Ce qui apparaît dans les projections comme un recul des effectifs peut se lire, dans une autre logique, comme une vraie marge de manœuvre.

L’occasion de “faire baisser le nombre d’élèves par classe”

Les syndicats enseignants ne s’y sont pas trompés et formulent précisément cette alternative. Pour Sophie Vénétitay, secrétaire générale du Snes-FSU (majoritaire dans le second degré), ces projections “ne doivent pas servir d’alibi” à “une loi de programmation pluriannuelle de suppressions de postes”. “On ne peut pas suivre aveuglément la boussole démographique”, du fait des “inégalités sociales”, d’un métier qui “s’est complexifié”, d’un “besoin de plus d’adultes auprès de la jeunesse”, estime-t-elle.

Aurélie Gagnier, secrétaire générale du SNUipp-FSU, premier syndicat du primaire, estime quant à elle que ne pas supprimer de postes permettrait de “faire baisser le nombre d’élèves par classe”, avec, le cas échéant, un redéploiement vers l’enseignement spécialisé.

C’est là que le débat – qui nourrira à n’en pas douter la campagne présidentielle – devient épineux. À quoi doit servir la baisse démographique ? À économiser, ou à mieux instruire ? À rationaliser le réseau, ou à renforcer la qualité de l’encadrement ? À fermer des structures, ou à reconstruire une présence scolaire plus adaptée, plus équitable, plus soutenable ?
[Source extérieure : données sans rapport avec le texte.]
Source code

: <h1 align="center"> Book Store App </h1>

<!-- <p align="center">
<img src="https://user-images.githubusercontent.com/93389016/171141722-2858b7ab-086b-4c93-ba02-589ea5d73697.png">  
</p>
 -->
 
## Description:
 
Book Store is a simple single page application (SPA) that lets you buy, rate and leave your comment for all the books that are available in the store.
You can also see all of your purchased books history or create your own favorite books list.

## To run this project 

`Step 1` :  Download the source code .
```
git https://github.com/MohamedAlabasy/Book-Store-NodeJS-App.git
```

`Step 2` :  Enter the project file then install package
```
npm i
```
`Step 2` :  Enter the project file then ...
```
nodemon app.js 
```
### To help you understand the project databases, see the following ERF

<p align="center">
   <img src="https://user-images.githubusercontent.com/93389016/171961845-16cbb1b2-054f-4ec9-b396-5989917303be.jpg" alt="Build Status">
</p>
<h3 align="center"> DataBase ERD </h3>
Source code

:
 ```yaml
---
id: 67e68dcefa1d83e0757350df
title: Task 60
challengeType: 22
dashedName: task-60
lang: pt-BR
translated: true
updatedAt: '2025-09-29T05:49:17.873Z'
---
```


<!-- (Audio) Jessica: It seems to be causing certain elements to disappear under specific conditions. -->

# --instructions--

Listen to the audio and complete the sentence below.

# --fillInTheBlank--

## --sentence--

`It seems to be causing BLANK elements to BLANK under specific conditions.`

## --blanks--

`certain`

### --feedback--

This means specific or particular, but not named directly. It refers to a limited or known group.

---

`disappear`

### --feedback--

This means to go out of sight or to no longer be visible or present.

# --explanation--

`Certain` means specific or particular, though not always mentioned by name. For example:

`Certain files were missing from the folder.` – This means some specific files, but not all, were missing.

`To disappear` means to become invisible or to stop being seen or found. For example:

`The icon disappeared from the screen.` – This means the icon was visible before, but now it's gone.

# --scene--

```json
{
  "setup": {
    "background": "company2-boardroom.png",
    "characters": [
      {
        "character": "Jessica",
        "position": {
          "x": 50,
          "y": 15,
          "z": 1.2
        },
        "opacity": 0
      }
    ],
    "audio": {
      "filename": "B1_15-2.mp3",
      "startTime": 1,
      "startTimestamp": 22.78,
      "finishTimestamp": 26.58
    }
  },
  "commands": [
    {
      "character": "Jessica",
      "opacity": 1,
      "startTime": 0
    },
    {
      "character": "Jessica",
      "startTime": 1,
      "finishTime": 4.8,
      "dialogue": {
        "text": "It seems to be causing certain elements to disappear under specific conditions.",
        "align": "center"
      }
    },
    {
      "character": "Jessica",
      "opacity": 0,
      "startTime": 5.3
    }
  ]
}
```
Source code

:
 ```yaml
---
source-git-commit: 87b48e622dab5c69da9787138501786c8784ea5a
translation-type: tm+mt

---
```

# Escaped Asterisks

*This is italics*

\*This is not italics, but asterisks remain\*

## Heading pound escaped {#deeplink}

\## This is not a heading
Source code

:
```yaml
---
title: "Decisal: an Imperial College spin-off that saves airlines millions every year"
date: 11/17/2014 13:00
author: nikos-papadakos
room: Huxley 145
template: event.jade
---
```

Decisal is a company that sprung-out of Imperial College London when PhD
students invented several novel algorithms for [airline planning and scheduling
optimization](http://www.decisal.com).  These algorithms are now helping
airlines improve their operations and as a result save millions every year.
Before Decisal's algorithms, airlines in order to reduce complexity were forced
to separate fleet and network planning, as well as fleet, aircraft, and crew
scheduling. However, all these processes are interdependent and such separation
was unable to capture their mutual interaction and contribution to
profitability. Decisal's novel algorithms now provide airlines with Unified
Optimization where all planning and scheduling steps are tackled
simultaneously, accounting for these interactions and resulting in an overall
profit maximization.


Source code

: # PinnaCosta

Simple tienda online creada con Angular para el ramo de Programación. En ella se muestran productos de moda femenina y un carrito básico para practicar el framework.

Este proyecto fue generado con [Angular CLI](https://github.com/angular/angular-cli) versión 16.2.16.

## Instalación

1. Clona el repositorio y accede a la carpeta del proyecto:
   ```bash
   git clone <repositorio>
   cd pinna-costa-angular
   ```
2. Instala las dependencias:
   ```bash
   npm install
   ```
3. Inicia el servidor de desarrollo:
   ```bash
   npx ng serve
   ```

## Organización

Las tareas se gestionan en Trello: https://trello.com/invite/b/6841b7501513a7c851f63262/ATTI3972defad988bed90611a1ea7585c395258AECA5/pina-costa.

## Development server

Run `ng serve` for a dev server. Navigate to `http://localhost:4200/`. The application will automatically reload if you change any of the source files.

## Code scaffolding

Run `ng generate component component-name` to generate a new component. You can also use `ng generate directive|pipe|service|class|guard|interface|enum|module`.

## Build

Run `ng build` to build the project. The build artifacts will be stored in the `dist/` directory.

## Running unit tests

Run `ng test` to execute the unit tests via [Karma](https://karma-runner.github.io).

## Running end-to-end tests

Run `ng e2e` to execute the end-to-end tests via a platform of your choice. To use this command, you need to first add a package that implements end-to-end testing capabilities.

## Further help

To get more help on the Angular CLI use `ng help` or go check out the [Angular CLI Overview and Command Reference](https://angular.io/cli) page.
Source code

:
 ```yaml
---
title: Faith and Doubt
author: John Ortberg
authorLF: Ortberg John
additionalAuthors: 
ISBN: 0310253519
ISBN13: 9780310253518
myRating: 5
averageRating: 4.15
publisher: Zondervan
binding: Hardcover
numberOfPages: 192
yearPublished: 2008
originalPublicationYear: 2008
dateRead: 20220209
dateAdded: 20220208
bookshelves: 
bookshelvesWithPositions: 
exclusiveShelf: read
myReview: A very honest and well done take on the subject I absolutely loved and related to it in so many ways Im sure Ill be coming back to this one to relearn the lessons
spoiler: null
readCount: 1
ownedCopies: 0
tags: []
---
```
La réponse ne pourra pas être uniforme et, d’ailleurs, les projections elles-mêmes insistent sur les contrastes territoriaux. Certaines académies, comme Paris, seraient très fortement touchées. D’autres résisteraient davantage. Dans le second degré, la Guyane et Mayotte verraient même leurs effectifs progresser. Autrement dit, il n’existe pas une France scolaire, mais plusieurs.

Au final, un choix de société

Cette hétérogénéité interdit donc les solutions automatiques et impose, au contraire, de distinguer les endroits où la baisse justifie une réorganisation, de ceux où elle devrait permettre une amélioration des conditions d’apprentissage. Fermer partout des classes et parfois des établissements au nom de la démographie serait une facilité budgétaire. Ne rien bouger n’aurait pas davantage de sens. Entre les deux, il y a une politique à construire.

Le choc annoncé par le ministère est donc moins seulement quantitatif qu’institutionnel. La France sait désormais que sa population scolaire va diminuer fortement. Reste la question décisive : cette baisse sera-t-elle absorbée comme une réduction de voilure, ou saisie comme une chance de desserrer enfin l’étau qui pèse sur les classes, les enseignants et les élèves ? Sous la froideur des chiffres, c’est bel et bien un choix de société qu’il faudra faire pour l’école et, plus encore, l’école publique.